Es sah ganz so aus, als könne der deutsche Aktienmarkt mit Gewinnen in die dritte Adventswoche starten. Der DAX (WKN:846900) bewegte sich am Montag kurz nach Handelsbeginn in Richtung der 13.200er-Marke, wurde aber bald durch einen anziehenden Euro-Kurs ausgebremst und durch Berichte über einen möglichen Terroranschlag in New York sogar in den Minusbereich getrieben. Bis zum XETRA-Schluss fiel das Börsenbarometer um 0,2 % auf 13.124 Punkte.

Die Aktie von Siemens (WKN:723610) profitierte von der Empfehlung durch eine US-Investmentbank und setzte sich mit einem Aufschlag von 1,2 % an die DAX-Spitze. Ans untere Ende der Tabelle schickten die Marktteilnehmer das Papier des Sportartikelherstellers Adidas (WKN:A1EWWW), das sich um 3,0 % verbilligte.

Am Dienstag schoben die freundlich eröffnenden US-Börsen den deutschen Leitindex um 0,5 % auf 13.184 Zähler an. Den größten Tagesgewinn im DAX verbuchten die Anteilscheine von RWE (WKN:703712), die sich um 2,5 % verteuerten. Die Papiere des Versorgers sollten im weiteren Verlauf der Woche noch öfter in den Nachrichten erwähnt werden …

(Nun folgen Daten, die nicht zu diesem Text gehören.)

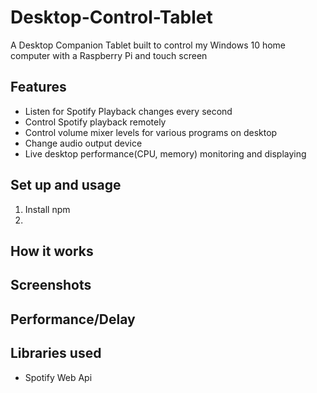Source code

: # Desktop-Control-Tablet
A Desktop Companion Tablet built to control my Windows 10 home computer with a Raspberry Pi and touch screen

## Features
- Listen for Spotify Playback changes every second
- Control Spotify playback remotely
- Control volume mixer levels for various programs on desktop
- Change audio output device
- Live desktop performance(CPU, memory) monitoring and displaying

## Set up and usage
1) Install npm
2) 

## How it works

## Screenshots

## Performance/Delay

## Libraries used
- Spotify Web Api
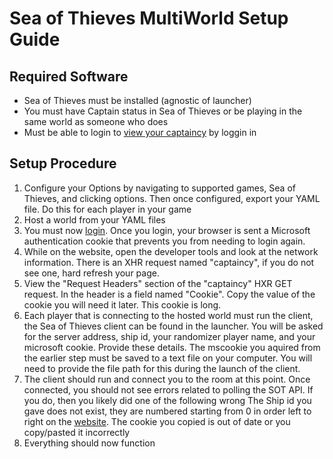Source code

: # Sea of Thieves MultiWorld Setup Guide

## Required Software

- Sea of Thieves must be installed (agnostic of launcher)
- You must have Captain status in Sea of Thieves or be playing in the same world as someone who does
- Must be able to login to [view your captaincy](https://www.seaofthieves.com/profile/captaincy) by loggin in

## Setup Procedure

1. Configure your Options by navigating to supported games, Sea of Thieves, and clicking options. Then once configured, export your YAML file. Do this for each player in your game
2. Host a world from your YAML files
3. You must now [login](https://www.seaofthieves.com/profile/captaincy/). Once you login, your browser is sent a Microsoft authentication cookie that prevents you from needing to login again.
4. While on the website, open the developer tools and look at the network information. There is an XHR request named "captaincy", if you do not see one, hard refresh your page.
5. View the "Request Headers" section of the "captaincy" HXR GET request. In the header is a field named "Cookie". Copy the value of the cookie you will need it later. This cookie is long.
6. Each player that is connecting to the hosted world must run the client, the Sea of Thieves client can be found in the launcher. 
You will be asked for the server address, ship id, your randomizer player name, and your microsoft cookie.  Provide these details. The mscookie you aquired from the earlier step must be saved to a text file on your computer. You will need to provide the file path for this during the launch of the client.
7. The client should run and connect you to the room at this point. Once connected, you should not see errors related to polling the SOT API. If you do, then you likely did one of the following wrong 
The Ship id you gave does not exist, they are numbered starting from 0 in order left to right on the [website](https://www.seaofthieves.com/profile/captaincy/your-ships). 
The cookie you copied is out of date or you copy/pasted it incorrectly
8. Everything should now function
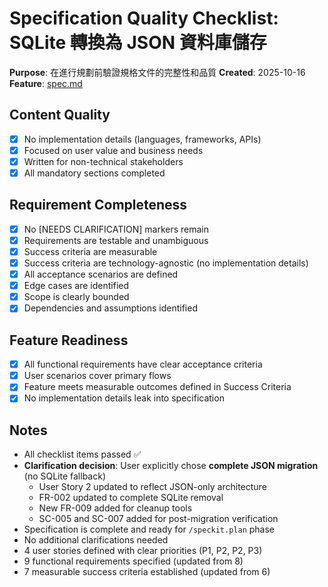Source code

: # Specification Quality Checklist: SQLite 轉換為 JSON 資料庫儲存

**Purpose**: 在進行規劃前驗證規格文件的完整性和品質
**Created**: 2025-10-16  
**Feature**: [spec.md](./spec.md)

## Content Quality

- [x] No implementation details (languages, frameworks, APIs)
- [x] Focused on user value and business needs
- [x] Written for non-technical stakeholders
- [x] All mandatory sections completed

## Requirement Completeness

- [x] No [NEEDS CLARIFICATION] markers remain
- [x] Requirements are testable and unambiguous
- [x] Success criteria are measurable
- [x] Success criteria are technology-agnostic (no implementation details)
- [x] All acceptance scenarios are defined
- [x] Edge cases are identified
- [x] Scope is clearly bounded
- [x] Dependencies and assumptions identified

## Feature Readiness

- [x] All functional requirements have clear acceptance criteria
- [x] User scenarios cover primary flows
- [x] Feature meets measurable outcomes defined in Success Criteria
- [x] No implementation details leak into specification

## Notes

- All checklist items passed ✅
- **Clarification decision**: User explicitly chose **complete JSON migration** (no SQLite fallback)
  - User Story 2 updated to reflect JSON-only architecture
  - FR-002 updated to complete SQLite removal
  - New FR-009 added for cleanup tools
  - SC-005 and SC-007 added for post-migration verification
- Specification is complete and ready for `/speckit.plan` phase
- No additional clarifications needed
- 4 user stories defined with clear priorities (P1, P2, P2, P3)
- 9 functional requirements specified (updated from 8)
- 7 measurable success criteria established (updated from 6)

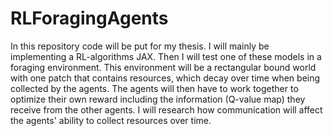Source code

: # RLForagingAgents
In this repository code will be put for my thesis. I will mainly be implementing a RL-algorithms JAX. Then I will test one of these models in a foraging environment. This environment will be a rectangular bound world with one patch that contains resources, which decay over time when being collected by the agents. The agents will then have to work together to optimize their own reward including the information (Q-value map) they receive from the other agents. I will research how communication will affect the agents' ability to collect resources over time.
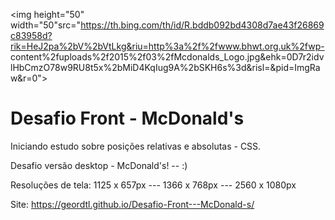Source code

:  <img height="50" width="50"src="https://th.bing.com/th/id/R.bddb092bd4308d7ae43f26869c83958d?rik=HeJ2pa%2bV%2bVtLkg&riu=http%3a%2f%2fwww.bhwt.org.uk%2fwp-   content%2fuploads%2f2015%2f03%2fMcdonalds_Logo.jpg&ehk=0D7r2idvlHbCmzO78w9RU8t5x%2bMiD4KqIug9A%2bSKH6s%3d&risl=&pid=ImgRaw&r=0"> 

# Desafio Front - McDonald's
Iniciando estudo sobre posições relativas e absolutas - CSS.

Desafio versão desktop - McDonald's! -- :)

Resoluções de tela: 1125 x 657px ---
                    1366 x 768px ---
                    2560 x 1080px
                    
Site: https://geordtl.github.io/Desafio-Front---McDonald-s/
                    
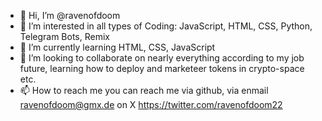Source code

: - 👋 Hi, I’m @ravenofdoom
- 👀 I’m interested in all types of Coding: JavaScript, HTML, CSS, Python, Telegram Bots, Remix
- 🌱 I’m currently learning HTML, CSS, JavaScript
- 💞️ I’m looking to collaborate on nearly everything according to my job future, learning how to deploy and marketeer tokens in crypto-space etc.
- 📫 How to reach me you can reach me via github, via enmail ravenofdoom@gmx.de on X https://twitter.com/ravenofdoom22

<!---
ravenofdoom/ravenofdoom is a ✨ special ✨ repository because its `README.md` (this file) appears on your GitHub profile.
You can click the Preview link to take a look at your changes.
--->
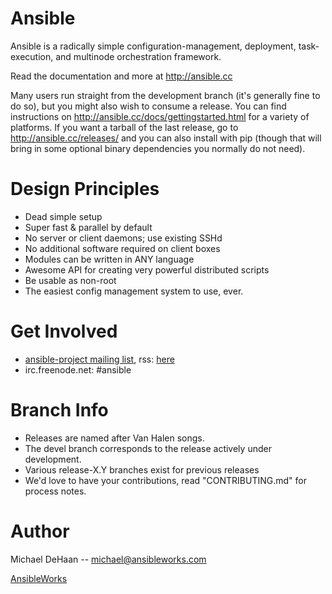 Ansible
=======

Ansible is a radically simple configuration-management, deployment, task-execution, and
multinode orchestration framework.

Read the documentation and more at http://ansible.cc

Many users run straight from the development branch (it's generally fine to do so), but you might also wish to consume a release.  You can find 
instructions on http://ansible.cc/docs/gettingstarted.html for a variety of platforms.  If you want a tarball of the last release, go to 
http://ansible.cc/releases/ and you can also install with pip (though that will bring in some optional binary dependencies you normally do not need).

Design Principles
=================

   * Dead simple setup
   * Super fast & parallel by default
   * No server or client daemons; use existing SSHd
   * No additional software required on client boxes
   * Modules can be written in ANY language
   * Awesome API for creating very powerful distributed scripts
   * Be usable as non-root
   * The easiest config management system to use, ever.

Get Involved
============

   * [ansible-project mailing list](http://groups.google.com/group/ansible-project), rss: [here](https://groups.google.com/group/ansible-project/feed/rss_v2_0_msgs.xml?num=50&pli=1)
   * irc.freenode.net: #ansible

Branch Info
===========

   * Releases are named after Van Halen songs.
   * The devel branch corresponds to the release actively under development.
   * Various release-X.Y branches exist for previous releases
   * We'd love to have your contributions, read "CONTRIBUTING.md" for process notes.

Author
======

Michael DeHaan -- michael@ansibleworks.com

[AnsibleWorks](http://ansibleworks.com)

Im Vorfeld des nach dem europäischen Börsenschluss erwarteten US-Leitzinsentscheides hielten sich die Marktteilnehmer am Mittwoch zurück. Der DAX gab 0,4 % auf 13.126 Punkte ab.

Nach einer Gewinnwarnung der im MDAX gelisteten RWE-Ökostromtochter Innogy (WKN:A2AADD) brach deren Aktienkurs um über 13 % ein. Dies riss die Anteilscheine der Konzernmutter mit in den Abgrund: RWE-Titel verloren mit 13 % ähnlich viel. Auch andere Versorgerpapiere litten unter diesem Absturz: Die Aktie von E.ON (WKN:ENAG99) gab 5 % ab.

Am Abend verkündete die US-Notenbank, was die Mehrheit der Marktteilnehmer bereits erwartet hatte: Die FED erhöhte die Leitzinsen um 0,25 % und kündigte für das kommende Jahr drei weitere Zinserhöhungen an.

Am Donnerstag verhielt sich auch die Europäische Zentralbank so, wie die Frankfurter Parkettakteure erwartet hatten: Die Hüter des Euro ließen die Zinsen unverändert und deuteten an, dass die lockere Geldpolitik wohl noch einige Zeit andauern werde. Der DAX quittierte dies mit einem Abschlag von 0,4 % und ging beim Stand von 13.068 Zählern in den Feierabend.

Wer auf eine Kurserholung bei RWE gehofft hatte, wurde bitter enttäuscht: Die Aktie verlor weitere 4,4 % an Wert. Am Morgen hatten die Analysten einer französischen Großbank mit geschicktem Timing nach dem Riesenverlust vom Vortag ihre Kaufempfehlung gestrichen. Innogy-Anteile notierten 5,7 % schwächer.

Auch am Freitag dominierte bis zum Nachmittag die Farbe „Rot“ die deutschen Kurstafeln. Bis 16:15 Uhr reduzierte sich der Verlust beim DAX allerdings auf 0,1 %.

Was steht Anfang der kommenden Woche auf dem Kalender?

Am Montag (18.12.) werden weder Unternehmensergebnisse noch volkswirtschaftliche Kennzahlen bekanntgegeben. Die Bundesbank veröffentlicht ihren Monatsbericht.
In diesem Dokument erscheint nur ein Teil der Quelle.